Security

DMARC Lookup API: Check Domain Email Security Policy in JSON

Check DMARC policy, MX, SPF TXT, BIMI, MTA-STS, and TLS-RPT records through one documented DNS API response.

May 26, 202610 min readSecurity · Email Authentication · DNS · DMARC

Introduction

DMARC is one of the highest-signal DNS records for evaluating a domain's email security posture. A single record can tell you whether the domain is only monitoring authentication failures, quarantining suspicious mail, or asking receivers to reject messages that fail policy.

For a one-off check, a DNS command is enough. For vendor reviews, signup trust scoring, continuous monitoring, or customer-domain onboarding, you need a repeatable API workflow.

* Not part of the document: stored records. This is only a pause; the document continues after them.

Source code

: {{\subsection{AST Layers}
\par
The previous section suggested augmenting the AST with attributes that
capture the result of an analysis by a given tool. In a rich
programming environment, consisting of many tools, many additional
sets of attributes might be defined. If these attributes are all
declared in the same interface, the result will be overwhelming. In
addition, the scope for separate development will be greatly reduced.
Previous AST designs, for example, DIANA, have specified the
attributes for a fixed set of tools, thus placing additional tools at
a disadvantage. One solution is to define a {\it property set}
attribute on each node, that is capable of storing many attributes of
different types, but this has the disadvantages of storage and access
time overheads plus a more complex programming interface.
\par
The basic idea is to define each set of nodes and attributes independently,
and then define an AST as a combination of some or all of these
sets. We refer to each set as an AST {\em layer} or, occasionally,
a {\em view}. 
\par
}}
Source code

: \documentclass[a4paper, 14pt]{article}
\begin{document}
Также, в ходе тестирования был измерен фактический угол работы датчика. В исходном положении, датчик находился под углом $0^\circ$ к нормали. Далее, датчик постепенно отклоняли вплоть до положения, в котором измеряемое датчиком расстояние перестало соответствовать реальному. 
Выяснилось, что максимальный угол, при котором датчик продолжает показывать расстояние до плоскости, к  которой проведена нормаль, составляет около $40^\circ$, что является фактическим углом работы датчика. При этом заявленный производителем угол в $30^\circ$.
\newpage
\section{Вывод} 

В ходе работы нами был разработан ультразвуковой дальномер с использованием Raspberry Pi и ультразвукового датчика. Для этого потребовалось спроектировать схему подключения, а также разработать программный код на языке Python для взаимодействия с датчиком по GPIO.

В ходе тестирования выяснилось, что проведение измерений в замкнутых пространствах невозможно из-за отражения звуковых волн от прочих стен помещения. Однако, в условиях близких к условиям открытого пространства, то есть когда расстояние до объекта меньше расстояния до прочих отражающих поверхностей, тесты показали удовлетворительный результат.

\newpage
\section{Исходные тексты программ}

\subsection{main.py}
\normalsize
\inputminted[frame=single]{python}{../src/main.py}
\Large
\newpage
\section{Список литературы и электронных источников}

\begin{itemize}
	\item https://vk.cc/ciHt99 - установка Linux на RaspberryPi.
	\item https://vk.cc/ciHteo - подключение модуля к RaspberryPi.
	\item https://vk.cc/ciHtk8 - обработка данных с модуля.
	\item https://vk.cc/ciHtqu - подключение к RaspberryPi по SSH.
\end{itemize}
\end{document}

The WhoisJSON DNS Lookup API returns DMARC alongside MX, TXT, BIMI, MTA-STS, TLS-RPT and other DNS records through the documented /nslookup endpoint. This article is the DMARC-specific deep dive; for every DNS record type, see the broader DNS Lookup API guide.

What Is a DMARC Lookup API?

A DMARC lookup API accepts a domain name, checks the domain's DMARC DNS record, and returns the result as structured JSON. The application using the API can then decide whether the policy is missing, weak, or aligned with the expected security baseline.

Endpoint used in this guide: GET /api/v1/nslookup?domain=example.com. The endpoint returns all available DNS record types in one response; filter the JSON client-side for DMARC, TXT, MX, BIMI, MTASTS and TLSRPT.

This matters because DMARC rarely stands alone. A domain with DMARC but no MX record may not be used for inbound mail. A domain with MX and SPF TXT records but no DMARC is often less mature. A domain with DMARC plus MTA-STS and TLS-RPT usually has a stronger mail-security posture.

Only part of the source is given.